South African IT company Datatec posted lower first-half headline earnings, in line with its own forecast, and said it was looking to expand given the worst of the downturn was over.

We have passed the inflection point, chief executive Jens Montanana said in an interview on Wednesday. We are guiding going forward sequential and comparative growth.

Datatec, listed in London and Johannesburg and a distributor for companies such as Cisco Systems, said it had focused on generating cash and was now ready to do deals, particularly in China.

Its headline earnings per share for the six months to end-August fell 72 percent to 4.9 U.S. cents, while diluted headline EPS also fell 72 percent to 4.8 cents. The results met guidance in a recent trading statement. [ID:nLU50487]

Datatec said earnings were affected by fair value adjustments of put option liabilities. Excluding put option fair value adjustments, headline EPS would be 8.5 cents, it said.

We have exceeded expectations on the cash we generated, with over $184 million, and that puts us in a very strong net cash positive position, Montanana said, adding the company had identified targets to expand all of its divisions in equipment distribution, IT services and consulting.

Expect us to be inking some transactions shortly. Our core China presence is minimal and we think that's a big opportunity for our business, he said.

Datatec's biggest division, network equipment distributor Westcon, was seeing signs of growth in the United States, although Montanana expected the recovery to be patchy.

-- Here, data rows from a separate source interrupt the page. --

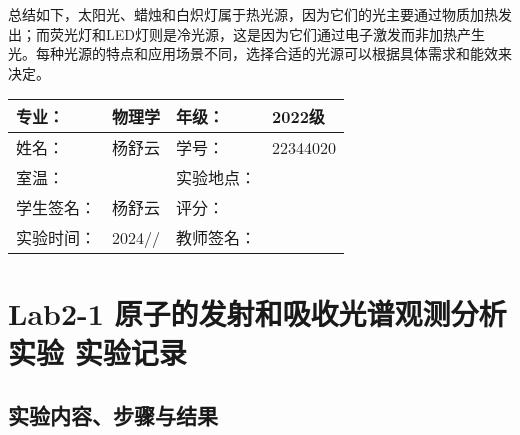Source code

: \documentclass[dvipsnames, svgnames,a4paper,11pt]{article}
\begin{document}
	总结如下，太阳光、蜡烛和白炽灯属于热光源，因为它们的光主要通过物质加热发出；而荧光灯和LED灯则是冷光源，这是因为它们通过电子激发而非加热产生光。每种光源的特点和应用场景不同，选择合适的光源可以根据具体需求和能效来决定。
	
	
	
	
	
	\clearpage
	
	\begin{table}
		\renewcommand\arraystretch{1.7}
		\centering
		\begin{tabularx}{\textwidth}{|X|X|X|X|}
			\hline
			专业： & 物理学 & 年级： & 2022级 \\
			\hline
			姓名： & 杨舒云 & 学号： & 22344020\\
			\hline
			室温： &  & 实验地点： &  \\
			\hline
			学生签名：& 杨舒云 & 评分： &\\
			\hline
			实验时间：& 2024// & 教师签名：&\\
			\hline
		\end{tabularx}
	\end{table}
	
	\section{Lab2-1 原子的发射和吸收光谱观测分析实验  \quad\heiti 实验记录}
	
	\subsection{实验内容、步骤与结果}
	
\end{document}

The group kept its guidance for the full year unchanged, with revenue forecast to be $3.7-$4.0 billion, pretax profit of about $44 million and headline earnings per share (EPS) of about 23 cents.

Datatec's shares, which have gained 68 percent since the beginning of the year, were flat at 27.50 rand in Johannesburg by 0805 GMT.

Group earnings before interest, tax, depreciation and amortisation (EBITDA) fell 38 percent to $44.6 million, which included unrealised foreign exchange losses of $0.6 million and realised foreign exchange losses of $5 million.